Ask Scary Mommy is Scary Mommy’s advice column, where our team of “experts” answers all the questions you have about life, love, body image, friends, parenting, and anything else that’s confusing you.
This week … what do you do when your extended family showers your children with so many toys and presents that it leaves you, as “Santa,” scratching your head on what to get them?
Have your own questions? Email [email protected]
Dear Scary Mommy,
My partner and I have three young kids under the age of 10. Our extended family — on both sides — can’t stop, won’t stop buying All The Things for our kids. Things we don’t ask for, things that go above and beyond any of our kids’ “wish lists,” and things that basically leave us wondering what the hell we’re supposed to get them. Some years they get our kids stuff we’ve already bought for them, and the kids have even asked us why “Santa” would get them things Aunt Cindy or Grandma and Pop-Pop have already bought them. HOW DO WE GET OUR FAMILIES TO STOP BUYING ALL THE THINGS? Without hurting their feelings or seeming ungrateful, of course. Is this a real problem? HELP.
This may sound like a non-problem kind of problem, but it’s still an issue for sure. If they’re asking you for a gift list for the kids ahead of time, try to be honest and set hard limits. “Only one gift for each, Granny, because when they get so many presents from you guys every year, it makes it hard on us as parents to give them the big Christmas morning we want to.”
Do you have savings accounts set up for your kiddos? If so, tell them to deposit whatever they would normally spend on material things into their accounts. Sure, it’s less exciting and they’ll undoubtedly complain. But that money can be spent on more valuable things down the line — new computers, back-to-school clothes, post-high school education, school trips, etc.
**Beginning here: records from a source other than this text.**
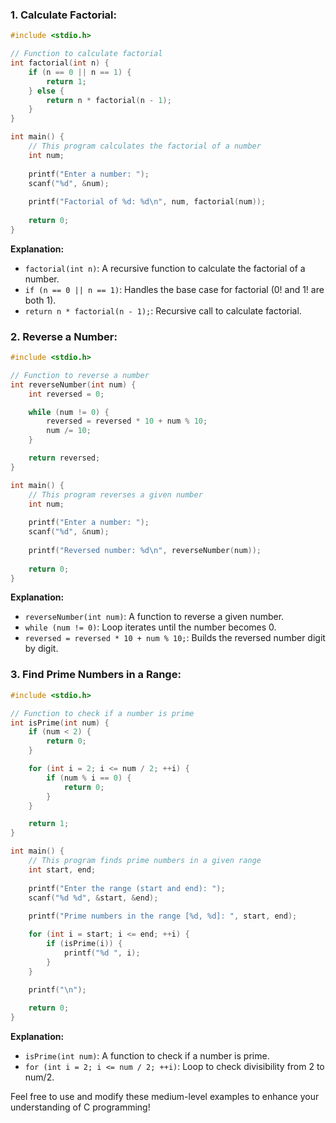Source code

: ### 1. Calculate Factorial:

```c
#include <stdio.h>

// Function to calculate factorial
int factorial(int n) {
    if (n == 0 || n == 1) {
        return 1;
    } else {
        return n * factorial(n - 1);
    }
}

int main() {
    // This program calculates the factorial of a number
    int num;
    
    printf("Enter a number: ");
    scanf("%d", &num);
    
    printf("Factorial of %d: %d\n", num, factorial(num));
    
    return 0;
}
```

**Explanation:**
- `factorial(int n)`: A recursive function to calculate the factorial of a number.
- `if (n == 0 || n == 1)`: Handles the base case for factorial (0! and 1! are both 1).
- `return n * factorial(n - 1);`: Recursive call to calculate factorial.

### 2. Reverse a Number:

```c
#include <stdio.h>

// Function to reverse a number
int reverseNumber(int num) {
    int reversed = 0;

    while (num != 0) {
        reversed = reversed * 10 + num % 10;
        num /= 10;
    }

    return reversed;
}

int main() {
    // This program reverses a given number
    int num;
    
    printf("Enter a number: ");
    scanf("%d", &num);
    
    printf("Reversed number: %d\n", reverseNumber(num));
    
    return 0;
}
```

**Explanation:**
- `reverseNumber(int num)`: A function to reverse a given number.
- `while (num != 0)`: Loop iterates until the number becomes 0.
- `reversed = reversed * 10 + num % 10;`: Builds the reversed number digit by digit.

### 3. Find Prime Numbers in a Range:

```c
#include <stdio.h>

// Function to check if a number is prime
int isPrime(int num) {
    if (num < 2) {
        return 0;
    }

    for (int i = 2; i <= num / 2; ++i) {
        if (num % i == 0) {
            return 0;
        }
    }

    return 1;
}

int main() {
    // This program finds prime numbers in a given range
    int start, end;
    
    printf("Enter the range (start and end): ");
    scanf("%d %d", &start, &end);
    
    printf("Prime numbers in the range [%d, %d]: ", start, end);

    for (int i = start; i <= end; ++i) {
        if (isPrime(i)) {
            printf("%d ", i);
        }
    }

    printf("\n");
    
    return 0;
}
```

**Explanation:**
- `isPrime(int num)`: A function to check if a number is prime.
- `for (int i = 2; i <= num / 2; ++i)`: Loop to check divisibility from 2 to num/2.

Feel free to use and modify these medium-level examples to enhance your understanding of C programming!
You could also try asking for more meaningful gifts, like hand-written letters to each child from their grandparents and the people who love them so much. It might seem boring to your kids now, but they’ll be so grateful for those later on. Homemade gifts are great, too. So are gift cards your kids can use for a shared experience — memberships to the zoo, museums, and other places that are safe (or will be, post-pandemic).
I don’t think you’re ungrateful for feeling burdened by all the generosity, because as parents, we want to be the ones getting the “big stuff” and the great reactions from them because we love them so much and it makes us happy to be able to do those things for them. Of course, it makes your relatives happy to do it too. But you’re the parents, and they should respect your wishes. As long as you approach the matter tactfully and from a place of appreciation, feel zero guilt about being honest with your family.